Stored data:
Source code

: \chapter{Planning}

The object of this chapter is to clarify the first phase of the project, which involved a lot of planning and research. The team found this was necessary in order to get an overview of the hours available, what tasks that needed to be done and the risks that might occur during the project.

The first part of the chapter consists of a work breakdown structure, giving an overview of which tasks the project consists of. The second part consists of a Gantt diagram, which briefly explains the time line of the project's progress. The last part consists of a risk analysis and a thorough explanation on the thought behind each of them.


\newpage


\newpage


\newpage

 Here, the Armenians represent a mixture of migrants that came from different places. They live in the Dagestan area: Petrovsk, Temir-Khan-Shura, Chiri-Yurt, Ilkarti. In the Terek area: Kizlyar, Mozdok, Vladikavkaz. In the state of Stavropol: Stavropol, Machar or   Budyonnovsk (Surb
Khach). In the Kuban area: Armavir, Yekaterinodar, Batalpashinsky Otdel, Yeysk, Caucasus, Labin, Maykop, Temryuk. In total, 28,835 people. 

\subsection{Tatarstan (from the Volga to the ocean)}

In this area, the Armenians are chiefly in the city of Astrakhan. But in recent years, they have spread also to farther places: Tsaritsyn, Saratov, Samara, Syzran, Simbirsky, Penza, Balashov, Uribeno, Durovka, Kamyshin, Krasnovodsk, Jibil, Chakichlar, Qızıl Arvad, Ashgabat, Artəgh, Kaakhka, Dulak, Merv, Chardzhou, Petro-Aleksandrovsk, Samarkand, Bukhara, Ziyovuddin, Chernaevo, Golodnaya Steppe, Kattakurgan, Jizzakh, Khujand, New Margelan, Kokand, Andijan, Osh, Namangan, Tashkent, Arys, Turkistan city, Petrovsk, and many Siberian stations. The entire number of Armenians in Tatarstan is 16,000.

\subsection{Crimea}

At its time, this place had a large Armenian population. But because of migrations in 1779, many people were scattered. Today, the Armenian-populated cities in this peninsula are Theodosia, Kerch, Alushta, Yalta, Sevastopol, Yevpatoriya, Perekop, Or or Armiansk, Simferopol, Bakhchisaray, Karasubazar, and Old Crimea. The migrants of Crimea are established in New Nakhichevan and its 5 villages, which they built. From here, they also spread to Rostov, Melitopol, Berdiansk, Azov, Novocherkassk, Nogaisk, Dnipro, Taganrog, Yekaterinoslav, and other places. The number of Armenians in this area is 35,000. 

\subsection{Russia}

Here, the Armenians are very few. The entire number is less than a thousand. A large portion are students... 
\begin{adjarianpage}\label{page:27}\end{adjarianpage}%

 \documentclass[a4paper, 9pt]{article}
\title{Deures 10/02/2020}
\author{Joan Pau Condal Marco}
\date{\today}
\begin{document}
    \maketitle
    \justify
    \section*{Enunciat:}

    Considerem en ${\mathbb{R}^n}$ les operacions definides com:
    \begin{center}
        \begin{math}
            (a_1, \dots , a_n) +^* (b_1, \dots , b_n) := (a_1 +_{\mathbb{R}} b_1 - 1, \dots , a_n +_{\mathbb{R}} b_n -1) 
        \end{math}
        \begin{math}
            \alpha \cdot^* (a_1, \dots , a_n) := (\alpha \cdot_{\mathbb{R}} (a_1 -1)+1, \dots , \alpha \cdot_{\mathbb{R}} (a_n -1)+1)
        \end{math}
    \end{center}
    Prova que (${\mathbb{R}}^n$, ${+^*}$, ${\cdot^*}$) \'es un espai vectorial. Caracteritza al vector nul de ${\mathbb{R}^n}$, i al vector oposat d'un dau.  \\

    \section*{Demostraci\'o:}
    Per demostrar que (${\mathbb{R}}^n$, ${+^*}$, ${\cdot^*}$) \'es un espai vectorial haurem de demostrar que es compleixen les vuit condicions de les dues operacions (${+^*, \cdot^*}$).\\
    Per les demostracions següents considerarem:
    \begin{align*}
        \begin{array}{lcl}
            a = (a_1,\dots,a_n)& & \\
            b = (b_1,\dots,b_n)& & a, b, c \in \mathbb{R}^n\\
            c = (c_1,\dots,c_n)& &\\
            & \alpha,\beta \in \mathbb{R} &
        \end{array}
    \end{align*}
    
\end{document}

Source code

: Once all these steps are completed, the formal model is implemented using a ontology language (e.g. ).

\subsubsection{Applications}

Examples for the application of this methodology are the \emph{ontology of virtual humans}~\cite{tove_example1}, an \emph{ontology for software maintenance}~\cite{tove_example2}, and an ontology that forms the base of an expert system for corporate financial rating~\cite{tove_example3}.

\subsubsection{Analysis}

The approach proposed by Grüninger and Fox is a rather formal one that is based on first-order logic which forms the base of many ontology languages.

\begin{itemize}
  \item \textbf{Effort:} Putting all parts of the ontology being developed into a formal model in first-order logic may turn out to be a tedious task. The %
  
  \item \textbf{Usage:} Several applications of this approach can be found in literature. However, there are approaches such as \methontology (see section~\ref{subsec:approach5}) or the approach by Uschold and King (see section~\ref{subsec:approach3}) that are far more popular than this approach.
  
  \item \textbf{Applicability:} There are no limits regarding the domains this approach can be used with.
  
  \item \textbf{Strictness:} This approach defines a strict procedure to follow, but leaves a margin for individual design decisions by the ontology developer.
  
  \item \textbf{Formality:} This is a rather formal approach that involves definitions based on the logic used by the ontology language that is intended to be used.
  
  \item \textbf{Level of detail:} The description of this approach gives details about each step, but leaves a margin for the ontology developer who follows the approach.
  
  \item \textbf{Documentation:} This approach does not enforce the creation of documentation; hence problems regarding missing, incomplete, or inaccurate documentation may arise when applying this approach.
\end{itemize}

How to complete this task: Set the entries above down again, each one exactly as written.

Solution:
Source code

: \chapter{Planning}

The object of this chapter is to clarify the first phase of the project, which involved a lot of planning and research. The team found this was necessary in order to get an overview of the hours available, what tasks that needed to be done and the risks that might occur during the project.

The first part of the chapter consists of a work breakdown structure, giving an overview of which tasks the project consists of. The second part consists of a Gantt diagram, which briefly explains the time line of the project's progress. The last part consists of a risk analysis and a thorough explanation on the thought behind each of them.


\newpage


\newpage


\newpage

 Here, the Armenians represent a mixture of migrants that came from different places. They live in the Dagestan area: Petrovsk, Temir-Khan-Shura, Chiri-Yurt, Ilkarti. In the Terek area: Kizlyar, Mozdok, Vladikavkaz. In the state of Stavropol: Stavropol, Machar or   Budyonnovsk (Surb
Khach). In the Kuban area: Armavir, Yekaterinodar, Batalpashinsky Otdel, Yeysk, Caucasus, Labin, Maykop, Temryuk. In total, 28,835 people. 

\subsection{Tatarstan (from the Volga to the ocean)}

In this area, the Armenians are chiefly in the city of Astrakhan. But in recent years, they have spread also to farther places: Tsaritsyn, Saratov, Samara, Syzran, Simbirsky, Penza, Balashov, Uribeno, Durovka, Kamyshin, Krasnovodsk, Jibil, Chakichlar, Qızıl Arvad, Ashgabat, Artəgh, Kaakhka, Dulak, Merv, Chardzhou, Petro-Aleksandrovsk, Samarkand, Bukhara, Ziyovuddin, Chernaevo, Golodnaya Steppe, Kattakurgan, Jizzakh, Khujand, New Margelan, Kokand, Andijan, Osh, Namangan, Tashkent, Arys, Turkistan city, Petrovsk, and many Siberian stations. The entire number of Armenians in Tatarstan is 16,000.

\subsection{Crimea}

At its time, this place had a large Armenian population. But because of migrations in 1779, many people were scattered. Today, the Armenian-populated cities in this peninsula are Theodosia, Kerch, Alushta, Yalta, Sevastopol, Yevpatoriya, Perekop, Or or Armiansk, Simferopol, Bakhchisaray, Karasubazar, and Old Crimea. The migrants of Crimea are established in New Nakhichevan and its 5 villages, which they built. From here, they also spread to Rostov, Melitopol, Berdiansk, Azov, Novocherkassk, Nogaisk, Dnipro, Taganrog, Yekaterinoslav, and other places. The number of Armenians in this area is 35,000. 

\subsection{Russia}

Here, the Armenians are very few. The entire number is less than a thousand. A large portion are students... 
\begin{adjarianpage}\label{page:27}\end{adjarianpage}%

 \documentclass[a4paper, 9pt]{article}
\title{Deures 10/02/2020}
\author{Joan Pau Condal Marco}
\date{\today}
\begin{document}
    \maketitle
    \justify
    \section*{Enunciat:}

    Considerem en ${\mathbb{R}^n}$ les operacions definides com:
    \begin{center}
        \begin{math}
            (a_1, \dots , a_n) +^* (b_1, \dots , b_n) := (a_1 +_{\mathbb{R}} b_1 - 1, \dots , a_n +_{\mathbb{R}} b_n -1) 
        \end{math}
        \begin{math}
            \alpha \cdot^* (a_1, \dots , a_n) := (\alpha \cdot_{\mathbb{R}} (a_1 -1)+1, \dots , \alpha \cdot_{\mathbb{R}} (a_n -1)+1)
        \end{math}
    \end{center}
    Prova que (${\mathbb{R}}^n$, ${+^*}$, ${\cdot^*}$) \'es un espai vectorial. Caracteritza al vector nul de ${\mathbb{R}^n}$, i al vector oposat d'un dau.  \\

    \section*{Demostraci\'o:}
    Per demostrar que (${\mathbb{R}}^n$, ${+^*}$, ${\cdot^*}$) \'es un espai vectorial haurem de demostrar que es compleixen les vuit condicions de les dues operacions (${+^*, \cdot^*}$).\\
    Per les demostracions següents considerarem:
    \begin{align*}
        \begin{array}{lcl}
            a = (a_1,\dots,a_n)& & \\
            b = (b_1,\dots,b_n)& & a, b, c \in \mathbb{R}^n\\
            c = (c_1,\dots,c_n)& &\\
            & \alpha,\beta \in \mathbb{R} &
        \end{array}
    \end{align*}
    
\end{document}

Source code

: Once all these steps are completed, the formal model is implemented using a ontology language (e.g. ).

\subsubsection{Applications}

Examples for the application of this methodology are the \emph{ontology of virtual humans}~\cite{tove_example1}, an \emph{ontology for software maintenance}~\cite{tove_example2}, and an ontology that forms the base of an expert system for corporate financial rating~\cite{tove_example3}.

\subsubsection{Analysis}

The approach proposed by Grüninger and Fox is a rather formal one that is based on first-order logic which forms the base of many ontology languages.

\begin{itemize}
  \item \textbf{Effort:} Putting all parts of the ontology being developed into a formal model in first-order logic may turn out to be a tedious task. The %
  
  \item \textbf{Usage:} Several applications of this approach can be found in literature. However, there are approaches such as \methontology (see section~\ref{subsec:approach5}) or the approach by Uschold and King (see section~\ref{subsec:approach3}) that are far more popular than this approach.
  
  \item \textbf{Applicability:} There are no limits regarding the domains this approach can be used with.
  
  \item \textbf{Strictness:} This approach defines a strict procedure to follow, but leaves a margin for individual design decisions by the ontology developer.
  
  \item \textbf{Formality:} This is a rather formal approach that involves definitions based on the logic used by the ontology language that is intended to be used.
  
  \item \textbf{Level of detail:} The description of this approach gives details about each step, but leaves a margin for the ontology developer who follows the approach.
  
  \item \textbf{Documentation:} This approach does not enforce the creation of documentation; hence problems regarding missing, incomplete, or inaccurate documentation may arise when applying this approach.
\end{itemize}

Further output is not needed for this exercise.